====== DATA

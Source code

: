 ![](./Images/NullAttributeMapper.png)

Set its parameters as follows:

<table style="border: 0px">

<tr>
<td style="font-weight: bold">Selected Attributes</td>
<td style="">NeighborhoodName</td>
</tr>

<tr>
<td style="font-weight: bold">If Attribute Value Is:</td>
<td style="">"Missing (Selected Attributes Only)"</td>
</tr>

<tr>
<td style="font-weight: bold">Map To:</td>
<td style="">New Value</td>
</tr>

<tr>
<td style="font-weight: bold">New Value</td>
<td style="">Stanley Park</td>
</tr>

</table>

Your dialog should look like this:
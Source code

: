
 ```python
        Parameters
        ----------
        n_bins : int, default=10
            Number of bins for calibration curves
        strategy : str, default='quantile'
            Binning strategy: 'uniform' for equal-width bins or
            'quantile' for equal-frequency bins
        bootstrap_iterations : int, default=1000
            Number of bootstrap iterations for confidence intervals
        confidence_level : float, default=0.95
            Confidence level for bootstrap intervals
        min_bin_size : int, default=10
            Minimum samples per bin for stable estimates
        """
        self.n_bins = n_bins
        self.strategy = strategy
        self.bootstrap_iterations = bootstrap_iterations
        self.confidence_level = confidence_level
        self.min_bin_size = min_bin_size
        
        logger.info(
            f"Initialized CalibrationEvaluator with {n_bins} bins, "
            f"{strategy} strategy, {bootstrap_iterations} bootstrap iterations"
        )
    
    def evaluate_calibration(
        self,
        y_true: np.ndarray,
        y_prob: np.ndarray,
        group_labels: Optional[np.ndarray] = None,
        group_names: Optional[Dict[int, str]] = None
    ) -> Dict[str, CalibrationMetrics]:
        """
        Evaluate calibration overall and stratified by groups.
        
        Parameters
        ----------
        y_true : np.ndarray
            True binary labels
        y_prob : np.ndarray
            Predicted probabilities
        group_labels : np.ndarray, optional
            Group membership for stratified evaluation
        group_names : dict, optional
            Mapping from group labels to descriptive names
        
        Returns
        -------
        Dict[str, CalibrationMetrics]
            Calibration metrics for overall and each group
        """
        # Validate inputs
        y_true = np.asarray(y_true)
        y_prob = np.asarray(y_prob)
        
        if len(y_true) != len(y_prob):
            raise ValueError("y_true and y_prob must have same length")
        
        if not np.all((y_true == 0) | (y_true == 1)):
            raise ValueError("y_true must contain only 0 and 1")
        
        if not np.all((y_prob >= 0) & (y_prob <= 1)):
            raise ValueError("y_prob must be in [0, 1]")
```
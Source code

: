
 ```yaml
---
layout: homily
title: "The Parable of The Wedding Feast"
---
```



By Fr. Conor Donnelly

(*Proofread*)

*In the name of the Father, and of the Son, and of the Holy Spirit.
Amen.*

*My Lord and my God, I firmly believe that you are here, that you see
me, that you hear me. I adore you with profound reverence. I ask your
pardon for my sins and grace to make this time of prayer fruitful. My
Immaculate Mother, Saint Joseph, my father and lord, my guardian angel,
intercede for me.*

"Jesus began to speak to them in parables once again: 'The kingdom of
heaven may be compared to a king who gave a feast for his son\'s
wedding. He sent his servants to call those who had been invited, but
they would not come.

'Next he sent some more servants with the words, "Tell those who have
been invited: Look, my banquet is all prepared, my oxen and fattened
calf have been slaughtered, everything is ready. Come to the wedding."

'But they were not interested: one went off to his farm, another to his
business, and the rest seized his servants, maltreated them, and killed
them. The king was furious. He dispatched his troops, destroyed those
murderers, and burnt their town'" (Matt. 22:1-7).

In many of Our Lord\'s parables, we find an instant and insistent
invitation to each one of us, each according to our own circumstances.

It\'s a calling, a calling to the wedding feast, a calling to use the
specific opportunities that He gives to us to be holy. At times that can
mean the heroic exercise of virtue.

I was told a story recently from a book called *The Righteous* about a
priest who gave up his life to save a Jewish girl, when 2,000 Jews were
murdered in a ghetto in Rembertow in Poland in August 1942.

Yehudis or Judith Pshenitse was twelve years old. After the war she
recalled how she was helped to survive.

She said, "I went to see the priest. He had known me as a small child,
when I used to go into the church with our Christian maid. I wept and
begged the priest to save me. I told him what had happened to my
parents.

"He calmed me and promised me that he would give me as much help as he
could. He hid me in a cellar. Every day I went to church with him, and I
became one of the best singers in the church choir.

============

◆ WHAT TO DO
If the string "told" is in a line of the entries, pick that line out.

◆ RESPONSE TO THE TASK
I was told a story recently from a book called *The Righteous* about a
begged the priest to save me. I told him what had happened to my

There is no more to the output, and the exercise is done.